# Your task:
Scan the data below and pick out the lines containing the word "This".

# Stored data entries:
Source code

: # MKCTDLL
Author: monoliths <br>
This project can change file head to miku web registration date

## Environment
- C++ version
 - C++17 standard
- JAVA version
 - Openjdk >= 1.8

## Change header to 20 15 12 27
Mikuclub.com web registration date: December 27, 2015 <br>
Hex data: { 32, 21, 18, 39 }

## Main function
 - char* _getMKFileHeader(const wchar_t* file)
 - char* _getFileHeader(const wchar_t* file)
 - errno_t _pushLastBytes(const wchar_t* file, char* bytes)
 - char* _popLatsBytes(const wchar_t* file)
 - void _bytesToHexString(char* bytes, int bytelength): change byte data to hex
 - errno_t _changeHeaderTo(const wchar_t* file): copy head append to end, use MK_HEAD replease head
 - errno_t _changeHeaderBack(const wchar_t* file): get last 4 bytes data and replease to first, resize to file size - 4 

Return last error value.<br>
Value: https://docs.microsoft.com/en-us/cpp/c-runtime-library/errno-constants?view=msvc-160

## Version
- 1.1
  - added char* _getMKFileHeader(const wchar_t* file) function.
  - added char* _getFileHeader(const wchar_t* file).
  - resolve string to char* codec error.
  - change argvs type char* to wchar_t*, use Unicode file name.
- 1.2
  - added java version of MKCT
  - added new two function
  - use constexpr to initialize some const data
---
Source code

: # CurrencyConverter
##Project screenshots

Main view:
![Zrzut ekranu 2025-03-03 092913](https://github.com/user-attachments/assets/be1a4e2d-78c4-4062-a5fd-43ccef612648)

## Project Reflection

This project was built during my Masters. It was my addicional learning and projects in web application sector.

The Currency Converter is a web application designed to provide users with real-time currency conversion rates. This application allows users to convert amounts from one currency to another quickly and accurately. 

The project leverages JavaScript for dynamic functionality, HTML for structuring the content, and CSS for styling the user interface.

# Response box:
This project can change file head to miku web registration date
This project was built during my Masters. It was my addicional learning and projects in web application sector.
The Currency Converter is a web application designed to provide users with real-time currency conversion rates. This application allows users to convert amounts from one currency to another quickly and accurately. 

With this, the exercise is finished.